When Mrs Carte asked Gilbert for a donation for an orchestral charity, he replied: "I hate the orchestra. They take up a lot of paying stalls - they are the most cantankerous and independent set in the theatre - and they play so loud that my words can't be heard. Moreover, like many other high-souled and independent specimens of Nature's nobility, they are the first to come begging, cap in hand, when they are in difficulties. Having thus blown off steam, I have much pleasure in sending five guineas for the fund."

Gilbert and Sullivan had become so important to their publishers, Chappell & Company, that whenever a new operetta wentinto rehearsall an entire printing press and operator were put at Mr. Gilbert's disposal.
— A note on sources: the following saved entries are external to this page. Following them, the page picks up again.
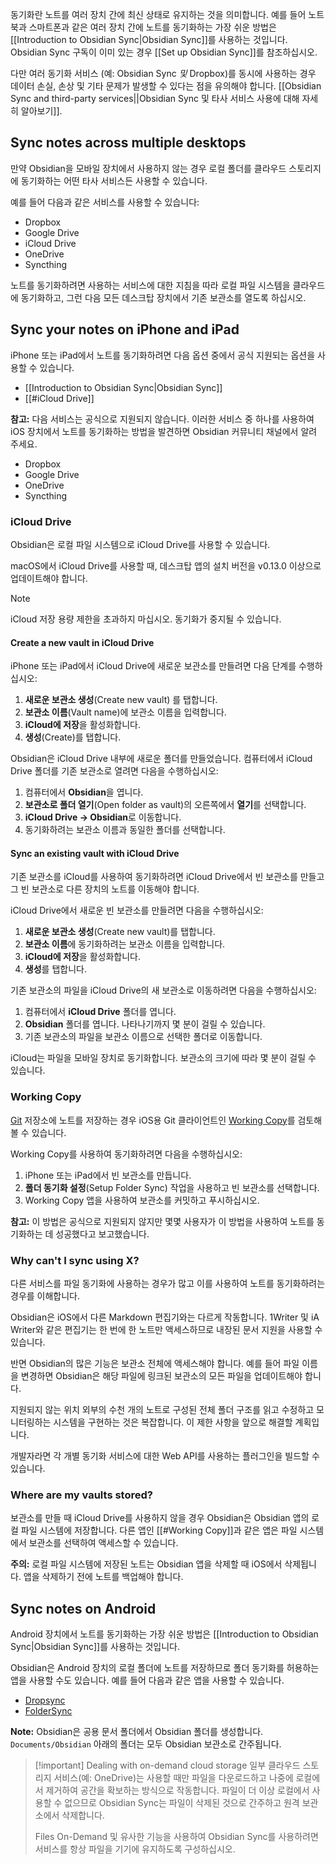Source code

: 동기화란 노트를 여러 장치 간에 최신 상태로 유지하는 것을 의미합니다. 예를 들어 노트북과 스마트폰과 같은 여러 장치 간에 노트를 동기화하는 가장 쉬운 방법은 [[Introduction to Obsidian Sync|Obsidian Sync]]를 사용하는 것입니다. Obsidian Sync 구독이 이미 있는 경우 [[Set up Obsidian Sync]]를 참조하십시오.

다만 여러 동기화 서비스 (예: Obsidian Sync _및_ Dropbox)를 동시에 사용하는 경우 데이터 손실, 손상 및 기타 문제가 발생할 수 있다는 점을 유의해야 합니다. [[Obsidian Sync and third-party services||Obsidian Sync 및 타사 서비스 사용에 대해 자세히 알아보기]].

## Sync notes across multiple desktops

만약 Obsidian을 모바일 장치에서 사용하지 않는 경우 로컬 폴더를 클라우드 스토리지에 동기화하는 어떤 타사 서비스든 사용할 수 있습니다. 

예를 들어 다음과 같은 서비스를 사용할 수 있습니다:

- Dropbox
- Google Drive
- iCloud Drive
- OneDrive
- Syncthing

노트를 동기화하려면 사용하는 서비스에 대한 지침을 따라 로컬 파일 시스템을 클라우드에 동기화하고, 그런 다음 모든 데스크탑 장치에서 기존 보관소를 열도록 하십시오.

## Sync your notes on iPhone and iPad

iPhone 또는 iPad에서 노트를 동기화하려면 다음 옵션 중에서 공식 지원되는 옵션을 사용할 수 있습니다.

- [[Introduction to Obsidian Sync|Obsidian Sync]]
- [[#iCloud Drive]]

**참고:** 다음 서비스는 공식으로 지원되지 않습니다. 이러한 서비스 중 하나를 사용하여 iOS 장치에서 노트를 동기화하는 방법을 발견하면 Obsidian 커뮤니티 채널에서 알려 주세요.

- Dropbox
- Google Drive
- OneDrive
- Syncthing

### iCloud Drive

Obsidian은 로컬 파일 시스템으로 iCloud Drive를 사용할 수 있습니다.

macOS에서 iCloud Drive를 사용할 때, 데스크탑 앱의 설치 버전을 v0.13.0 이상으로 업데이트해야 합니다.

> [!note]
> iCloud 저장 용량 제한을 초과하지 마십시오. 동기화가 중지될 수 있습니다.

#### Create a new vault in iCloud Drive

iPhone 또는 iPad에서 iCloud Drive에 새로운 보관소를 만들려면 다음 단계를 수행하십시오:

1. **새로운 보관소 생성**(Create new vault) 를 탭합니다.
2. **보관소 이름**(Vault name)에 보관소 이름을 입력합니다.
3. **iCloud에 저장**을 활성화합니다.
4. **생성**(Create)를 탭합니다.

Obsidian은 iCloud Drive 내부에 새로운 폴더를 만들었습니다. 컴퓨터에서 iCloud Drive 폴더를 기존 보관소로 열려면 다음을 수행하십시오:

1. 컴퓨터에서 **Obsidian**을 엽니다.
2. **보관소로 폴더 열기**(Open folder as vault)의 오른쪽에서 **열기**를 선택합니다.
3. **iCloud Drive → Obsidian**로 이동합니다.
4. 동기화하려는 보관소 이름과 동일한 폴더를 선택합니다.

#### Sync an existing vault with iCloud Drive

기존 보관소를 iCloud를 사용하여 동기화하려면 iCloud Drive에서 빈 보관소를 만들고 그 빈 보관소로 다른 장치의 노트를 이동해야 합니다.

iCloud Drive에서 새로운 빈 보관소를 만들려면 다음을 수행하십시오:

1. **새로운 보관소 생성**(Create new vault)를 탭합니다.
2. **보관소 이름**에 동기화하려는 보관소 이름을 입력합니다.
3. **iCloud에 저장**을 활성화합니다.
4. **생성**를 탭합니다.

기존 보관소의 파일을 iCloud Drive의 새 보관소로 이동하려면 다음을 수행하십시오:

1. 컴퓨터에서 **iCloud Drive** 폴더를 엽니다.
2. **Obsidian** 폴더를 엽니다. 나타나기까지 몇 분이 걸릴 수 있습니다.
3. 기존 보관소의 파일을 보관소 이름으로 선택한 폴더로 이동합니다.

iCloud는 파일을 모바일 장치로 동기화합니다. 보관소의 크기에 따라 몇 분이 걸릴 수 있습니다.

### Working Copy

[Git](https://git-scm.com/) 저장소에 노트를 저장하는 경우 iOS용 Git 클라이언트인 [Working Copy](https://apps.apple.com/us/app/working-copy-git-client/id896694807)를 검토해 볼 수 있습니다.

Working Copy를 사용하여 동기화하려면 다음을 수행하십시오:

1. iPhone 또는 iPad에서 빈 보관소를 만듭니다.
2. **폴더 동기화 설정**(Setup Folder Sync) 작업을 사용하고 빈 보관소를 선택합니다.
3. Working Copy 앱을 사용하여 보관소를 커밋하고 푸시하십시오.

**참고:** 이 방법은 공식으로 지원되지 않지만 몇몇 사용자가 이 방법을 사용하여 노트를 동기화하는 데 성공했다고 보고했습니다.

### Why can't I sync using X?

다른 서비스를 파일 동기화에 사용하는 경우가 많고 이를 사용하여 노트를 동기화하려는 경우를 이해합니다.

Obsidian은 iOS에서 다른 Markdown 편집기와는 다르게 작동합니다. 1Writer 및 iA Writer와 같은 편집기는 한 번에 한 노트만 액세스하므로 내장된 문서 지원을 사용할 수 있습니다.

반면 Obsidian의 많은 기능은 보관소 전체에 액세스해야 합니다. 예를 들어 파일 이름을 변경하면 Obsidian은 해당 파일에 링크된 보관소의 모든 파일을 업데이트해야 합니다.

지원되지 않는 위치 외부의 수천 개의 노트로 구성된 전체 폴더 구조를 읽고 수정하고 모니터링하는 시스템을 구현하는 것은 복잡합니다. 이 제한 사항을 앞으로 해결할 계획입니다.

개발자라면 각 개별 동기화 서비스에 대한 Web API를 사용하는 플러그인을 빌드할 수 있습니다.

### Where are my vaults stored?

보관소를 만들 때 iCloud Drive를 사용하지 않을 경우 Obsidian은 Obsidian 앱의 로컬 파일 시스템에 저장합니다. 다른 앱인 [[#Working Copy]]과 같은 앱은 파일 시스템에서 보관소를 선택하여 액세스할 수 있습니다.

**주의:** 로컬 파일 시스템에 저장된 노트는 Obsidian 앱을 삭제할 때 iOS에서 삭제됩니다. 앱을 삭제하기 전에 노트를 백업해야 합니다.

## Sync notes on Android

Android 장치에서 노트를 동기화하는 가장 쉬운 방법은 [[Introduction to Obsidian Sync|Obsidian Sync]]를 사용하는 것입니다.

Obsidian은 Android 장치의 로컬 폴더에 노트를 저장하므로 폴더 동기화를 허용하는 앱을 사용할 수도 있습니다. 예를 들어 다음과 같은 앱을 사용할 수 있습니다.

- [Dropsync](https://play.google.com/store/apps/details?id=com.ttxapps.dropsync)
- [FolderSync](https://play.google.com/store/apps/details?id=dk.tacit.android.foldersync.lite)

**Note:** Obsidian은 공용 문서 폴더에서 Obsidian 폴더를 생성합니다. `Documents/Obsidian` 아래의 폴더는 모두 Obsidian 보관소로 간주됩니다.

> [!important] Dealing with on-demand cloud storage
> 일부 클라우드 스토리지 서비스(예: OneDrive)는 사용할 때만 파일을 다운로드하고 나중에 로컬에서 제거하여 공간을 확보하는 방식으로 작동합니다. 파일이 더 이상 로컬에서 사용할 수 없으므로 Obsidian Sync는 파일이 삭제된 것으로 간주하고 원격 보관소에서 삭제합니다.
>
>Files On-Demand 및 유사한 기능을 사용하여 Obsidian Sync를 사용하려면 서비스를 항상 파일을 기기에 유지하도록 구성하십시오.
A small edition of the libretto was always made available to the principals before rehearsals began. If changes, or rewrites, were ever made by Gilbert then these would be rushed to the printing press and corrections made to the plates. It was customary to sell librettos in the theatre on the first night of each opera and these became the first edition of the libretto. If, during the first week, any other changes were made then these were printed and the earlier copies withdrawn.

Gout was an ongoing problem which faced Gilbert during the later part of his life. During rehearsals for Utopia he wrote to Mrs. Carte:
"I am sorry to say I have had a bad relapse and am now completely crippled.
I am sending up to town for a pair of crutches, so that I may be enabled to turn up at the reading on Thursday."

Several times he had to use a carrying-chair to make it to the stage.